### [What to produce]
The job is to output exactly the lines that run from the start of the entries through the line containing "- *Computer Management", pictures omitted.

Supplied records Start Marker

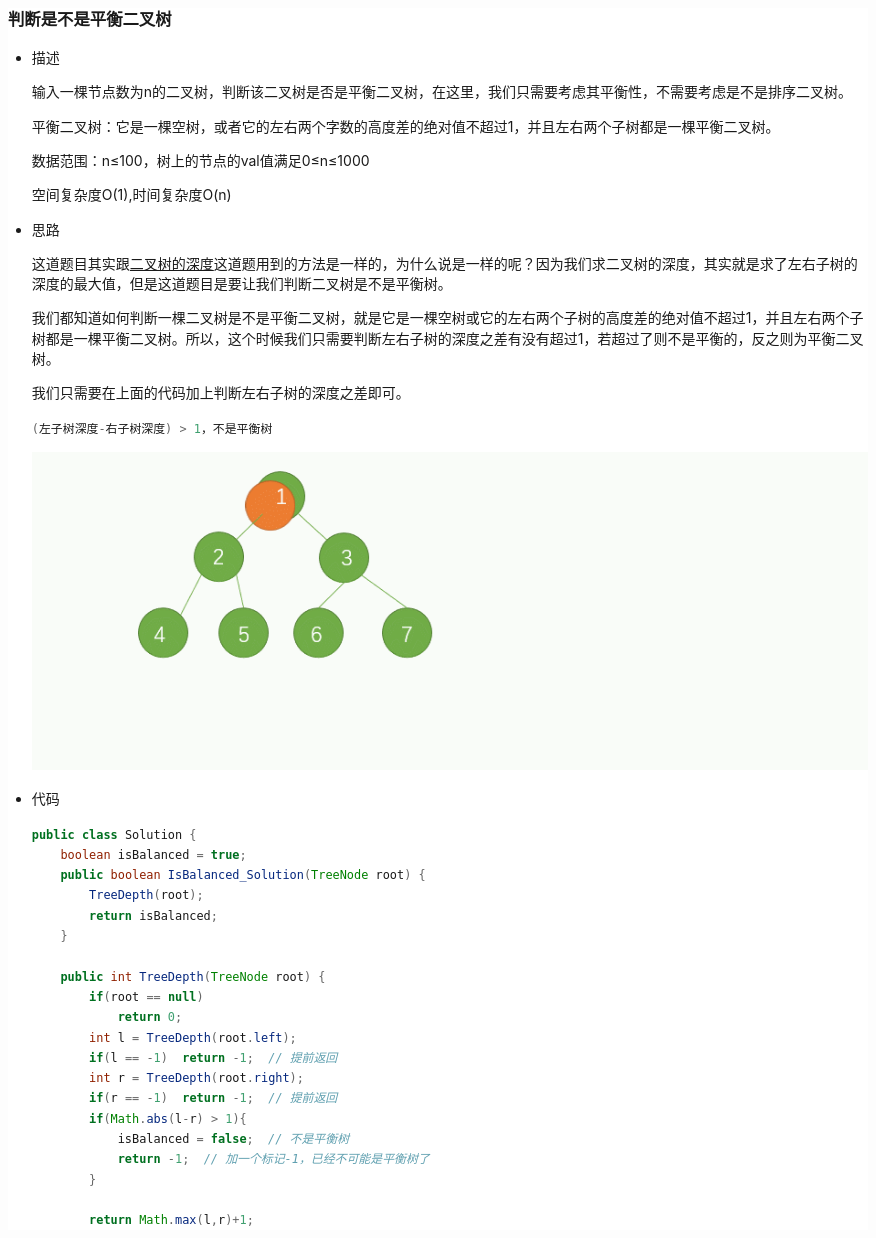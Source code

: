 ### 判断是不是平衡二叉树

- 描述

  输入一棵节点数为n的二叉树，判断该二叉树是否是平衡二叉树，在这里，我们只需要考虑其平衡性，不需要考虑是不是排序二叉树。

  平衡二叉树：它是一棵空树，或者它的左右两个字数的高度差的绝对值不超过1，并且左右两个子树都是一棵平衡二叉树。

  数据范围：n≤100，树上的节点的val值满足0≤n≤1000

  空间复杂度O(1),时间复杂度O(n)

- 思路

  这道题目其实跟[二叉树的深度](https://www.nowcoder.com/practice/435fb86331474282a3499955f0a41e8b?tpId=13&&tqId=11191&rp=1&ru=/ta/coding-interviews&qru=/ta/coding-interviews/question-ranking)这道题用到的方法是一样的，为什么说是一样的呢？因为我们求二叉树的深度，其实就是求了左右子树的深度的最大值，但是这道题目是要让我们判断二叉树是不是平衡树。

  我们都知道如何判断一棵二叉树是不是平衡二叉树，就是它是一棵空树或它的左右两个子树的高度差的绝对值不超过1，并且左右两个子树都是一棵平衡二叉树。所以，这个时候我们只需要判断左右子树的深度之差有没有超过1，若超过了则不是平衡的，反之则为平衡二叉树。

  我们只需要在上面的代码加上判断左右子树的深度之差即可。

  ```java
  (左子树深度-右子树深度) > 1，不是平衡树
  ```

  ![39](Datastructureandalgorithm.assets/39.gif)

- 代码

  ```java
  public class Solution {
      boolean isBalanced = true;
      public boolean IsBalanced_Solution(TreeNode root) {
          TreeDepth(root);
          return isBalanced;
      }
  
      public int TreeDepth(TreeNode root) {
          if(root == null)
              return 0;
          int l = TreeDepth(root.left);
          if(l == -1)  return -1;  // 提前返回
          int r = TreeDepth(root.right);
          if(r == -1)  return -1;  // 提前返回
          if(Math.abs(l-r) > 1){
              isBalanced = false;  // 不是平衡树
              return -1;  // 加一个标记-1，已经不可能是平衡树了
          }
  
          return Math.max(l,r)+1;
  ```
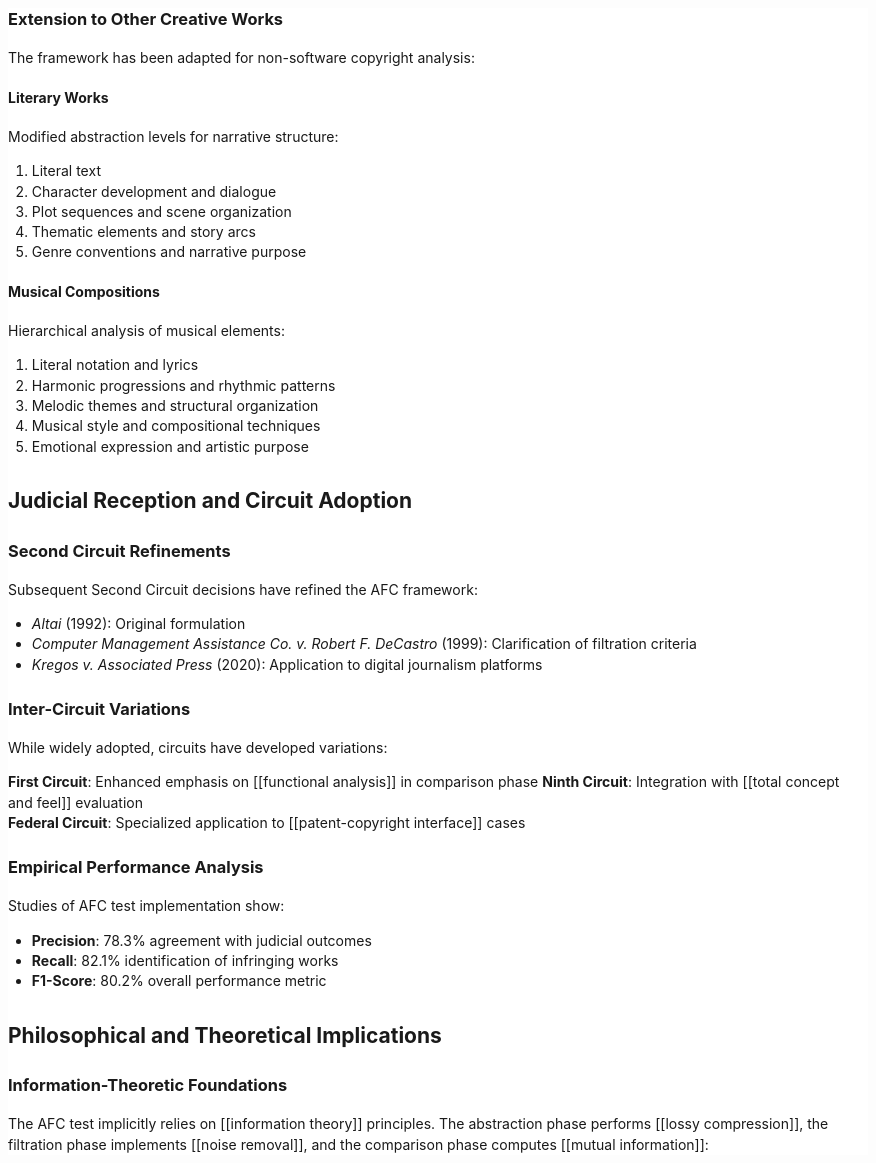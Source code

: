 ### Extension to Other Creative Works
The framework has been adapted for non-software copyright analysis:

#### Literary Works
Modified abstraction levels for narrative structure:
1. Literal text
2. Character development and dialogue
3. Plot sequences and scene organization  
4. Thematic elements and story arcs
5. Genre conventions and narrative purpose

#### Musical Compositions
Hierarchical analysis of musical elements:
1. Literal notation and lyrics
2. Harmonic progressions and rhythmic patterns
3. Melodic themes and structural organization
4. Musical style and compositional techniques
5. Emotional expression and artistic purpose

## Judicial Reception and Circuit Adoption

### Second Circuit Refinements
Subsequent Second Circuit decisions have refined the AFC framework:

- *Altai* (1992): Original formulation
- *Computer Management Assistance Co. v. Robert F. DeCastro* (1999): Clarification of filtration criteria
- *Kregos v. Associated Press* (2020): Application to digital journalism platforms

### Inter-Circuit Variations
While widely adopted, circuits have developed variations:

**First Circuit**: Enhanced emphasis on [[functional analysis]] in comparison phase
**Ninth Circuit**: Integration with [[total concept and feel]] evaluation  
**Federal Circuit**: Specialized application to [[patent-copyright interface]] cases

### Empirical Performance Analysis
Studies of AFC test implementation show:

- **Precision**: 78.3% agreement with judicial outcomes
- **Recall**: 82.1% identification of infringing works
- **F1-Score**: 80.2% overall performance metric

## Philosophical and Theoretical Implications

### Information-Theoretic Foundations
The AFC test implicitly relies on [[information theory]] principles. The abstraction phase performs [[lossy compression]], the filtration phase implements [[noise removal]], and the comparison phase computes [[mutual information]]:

Supplied records End Marker

### [Answer space]
Source code

: ### 判断是不是平衡二叉树

- 描述

  输入一棵节点数为n的二叉树，判断该二叉树是否是平衡二叉树，在这里，我们只需要考虑其平衡性，不需要考虑是不是排序二叉树。

  平衡二叉树：它是一棵空树，或者它的左右两个字数的高度差的绝对值不超过1，并且左右两个子树都是一棵平衡二叉树。

  数据范围：n≤100，树上的节点的val值满足0≤n≤1000

  空间复杂度O(1),时间复杂度O(n)

- 思路

  这道题目其实跟[二叉树的深度](https://www.nowcoder.com/practice/435fb86331474282a3499955f0a41e8b?tpId=13&&tqId=11191&rp=1&ru=/ta/coding-interviews&qru=/ta/coding-interviews/question-ranking)这道题用到的方法是一样的，为什么说是一样的呢？因为我们求二叉树的深度，其实就是求了左右子树的深度的最大值，但是这道题目是要让我们判断二叉树是不是平衡树。

  我们都知道如何判断一棵二叉树是不是平衡二叉树，就是它是一棵空树或它的左右两个子树的高度差的绝对值不超过1，并且左右两个子树都是一棵平衡二叉树。所以，这个时候我们只需要判断左右子树的深度之差有没有超过1，若超过了则不是平衡的，反之则为平衡二叉树。

  我们只需要在上面的代码加上判断左右子树的深度之差即可。

  ```java
  (左子树深度-右子树深度) > 1，不是平衡树
  ```

  ![39](Datastructureandalgorithm.assets/39.gif)

- 代码

  ```java
  public class Solution {
      boolean isBalanced = true;
      public boolean IsBalanced_Solution(TreeNode root) {
          TreeDepth(root);
          return isBalanced;
      }
  
      public int TreeDepth(TreeNode root) {
          if(root == null)
              return 0;
          int l = TreeDepth(root.left);
          if(l == -1)  return -1;  // 提前返回
          int r = TreeDepth(root.right);
          if(r == -1)  return -1;  // 提前返回
          if(Math.abs(l-r) > 1){
              isBalanced = false;  // 不是平衡树
              return -1;  // 加一个标记-1，已经不可能是平衡树了
          }
  
          return Math.max(l,r)+1;
  ```
Source code

: ### Extension to Other Creative Works
The framework has been adapted for non-software copyright analysis:

#### Literary Works
Modified abstraction levels for narrative structure:
1. Literal text
2. Character development and dialogue
3. Plot sequences and scene organization  
4. Thematic elements and story arcs
5. Genre conventions and narrative purpose

#### Musical Compositions
Hierarchical analysis of musical elements:
1. Literal notation and lyrics
2. Harmonic progressions and rhythmic patterns
3. Melodic themes and structural organization
4. Musical style and compositional techniques
5. Emotional expression and artistic purpose

## Judicial Reception and Circuit Adoption

### Second Circuit Refinements
Subsequent Second Circuit decisions have refined the AFC framework:

- *Altai* (1992): Original formulation
- *Computer Management Assistance Co. v. Robert F. DeCastro* (1999): Clarification of filtration criteria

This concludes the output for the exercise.